What Works: Spiritual Recovery

Becoming free from alcoholism and addiction requires spiritual help, not self-help



If you are an alcoholic or addict, being spiritually unfit can be fatal. If not literally fatal then, as in my case, a living death — one definition of Hell is being alive and active in this world, feeling separated from God. And I spent years there. But today I live — and have for some time now — free, awake, fully alive, vital.

My earlier What Works column on alcoholism and addiction focused on self-diagnosis, and I could easily explain my own alcoholism by pointing to genetics and circumstances; but the root cause is spiritual — that God-shaped hole, that feeling of brokenness and alienation I was trying to assuage. I’ve met other alcoholics who had no obvious “causes” but I think we all share a spiritual longing.

Carl Jung wrote, to Alcoholics Anonymous cofounder Bill Wilson, that “craving for alcohol” is “the equivalent on a low level of the spiritual thirst of our being for wholeness,” famously concluding the letter “spiritus contra spiritum” — the Spirit against alcohol.

As I said about not getting enough sleep, when you don’t feel connected to God, it’s easy to slip into irritability. A more accurate word is probably “sullenness.” And, if you’ll forgive a moment of word-nerdiness, “sullen” comes from the same root as “solo” and originally meant “alone.” How fitting, because that’s really what’s going on — you feel alone in the universe.

Recovery is not self-help

Let me be as clear as possible here: Recovery from alcoholism and drug addiction is not about self-help. The solution is not to gain knowledge and strength and willpower so you can beat it. As I’ve said before, it’s not even to admit you have a problem. Recovery is about recognizing that, alone, you are powerless to solve the problem. To receive the grace you need to recover, you must admit you need help from something greater than yourself.

The problem is spiritual, and so is the answer. This is why sobriety, or at least a happy sober life, depends on looking after your spiritual health. You don’t drink because you’re irritable; you drink because you’re an alcoholic. But without the serenity that awareness and connectedness bring, alcohol or drugs can start looking like a good answer again.
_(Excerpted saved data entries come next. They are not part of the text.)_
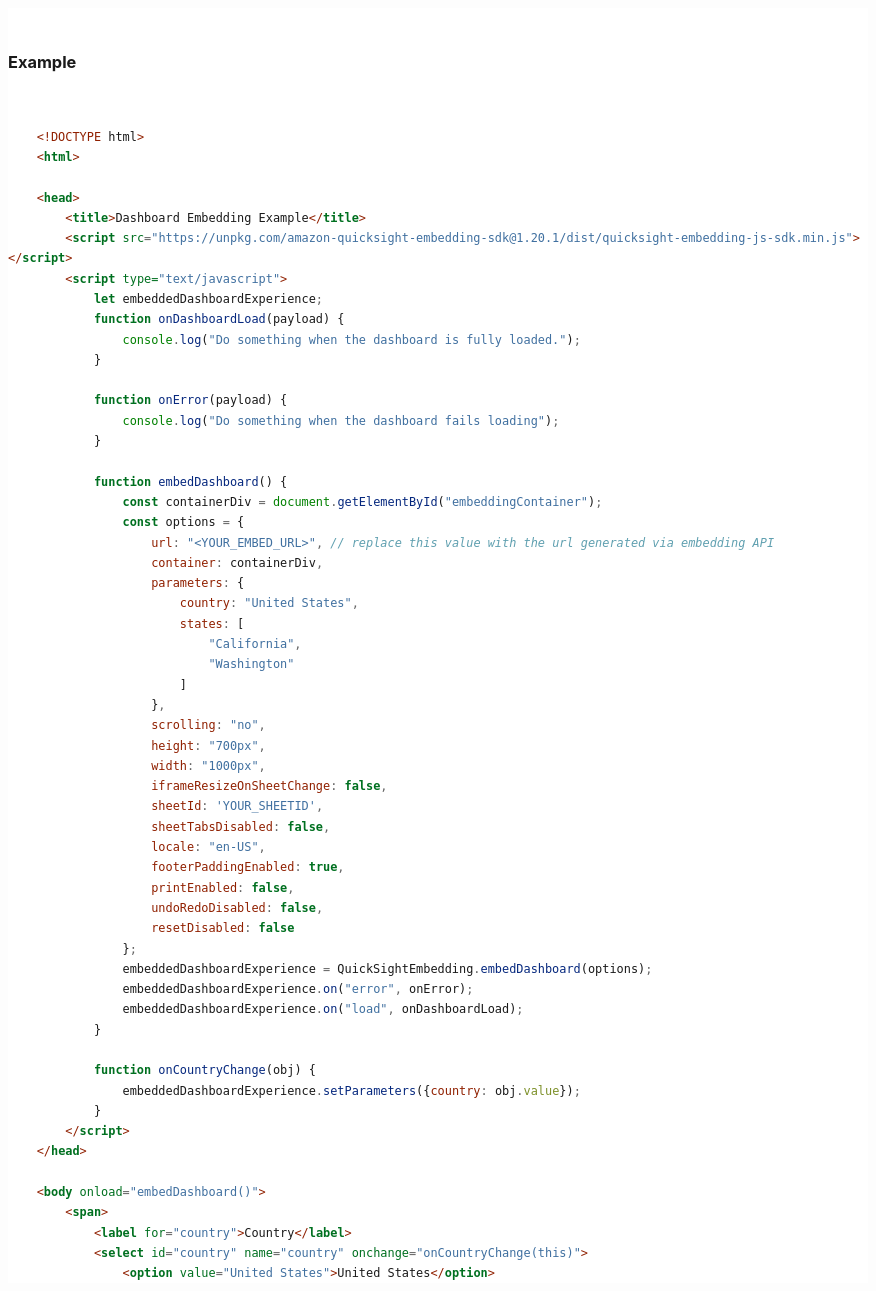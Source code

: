 &nbsp;  
### Example
&nbsp;  

```html
    <!DOCTYPE html>
    <html>

    <head>
        <title>Dashboard Embedding Example</title>
        <script src="https://unpkg.com/amazon-quicksight-embedding-sdk@1.20.1/dist/quicksight-embedding-js-sdk.min.js"></script>
        <script type="text/javascript">
            let embeddedDashboardExperience;
            function onDashboardLoad(payload) {
                console.log("Do something when the dashboard is fully loaded.");
            }

            function onError(payload) {
                console.log("Do something when the dashboard fails loading");
            }

            function embedDashboard() {
                const containerDiv = document.getElementById("embeddingContainer");
                const options = {
                    url: "<YOUR_EMBED_URL>", // replace this value with the url generated via embedding API
                    container: containerDiv,
                    parameters: {
                        country: "United States",
                        states: [
                            "California",
                            "Washington"
                        ]
                    },
                    scrolling: "no",
                    height: "700px",
                    width: "1000px",
                    iframeResizeOnSheetChange: false,
                    sheetId: 'YOUR_SHEETID',
                    sheetTabsDisabled: false,
                    locale: "en-US",
                    footerPaddingEnabled: true,
                    printEnabled: false,
                    undoRedoDisabled: false,
                    resetDisabled: false
                };
                embeddedDashboardExperience = QuickSightEmbedding.embedDashboard(options);
                embeddedDashboardExperience.on("error", onError);
                embeddedDashboardExperience.on("load", onDashboardLoad);
            }

            function onCountryChange(obj) {
                embeddedDashboardExperience.setParameters({country: obj.value});
            }
        </script>
    </head>

    <body onload="embedDashboard()">
        <span>
            <label for="country">Country</label>
            <select id="country" name="country" onchange="onCountryChange(this)">
                <option value="United States">United States</option>
```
I’ve seen countless souls struggle to stay sober with just their own willpower. Some fight through until grace comes. Some relapse again and again. Some give up and never make it back.

So, to stay sober you stay connected to God and other people. As much as possible, that is. Because we all slip back into disconnectedness and the illusion of control. Addiction is a stark example of self-will, but all people struggle with self-will and attachment, with expectations and resentments. That’s why addiction is often used as a metaphor for the struggle of life.

Many people lead lives of quiet desperation, trying to fill the God-shaped hole and cover the pain with shopping, eating, and a million distractions. But addicts and alcoholics are physically predisposed to escape or numb themselves in ways that go directly into a downward spiral of self-destruction. My last few years before sobriety, life was little more than an isolated routine of coming to, muddling around in the apartment, watching TV, and mixing alcohol, Vicodin and Ambien to make things fuzzy until I passed out. Talk about sleepwalking through life.

Let go and let God

Jesus said: “You shall love the Lord your God, with all your heart, with all your soul, and with all your mind. This is the greatest and the first commandment.” (Matthew 22:37-38) He was quoting Hebrew Scripture, Deuteronomy 6:5. In even simpler terms, “Trust God.”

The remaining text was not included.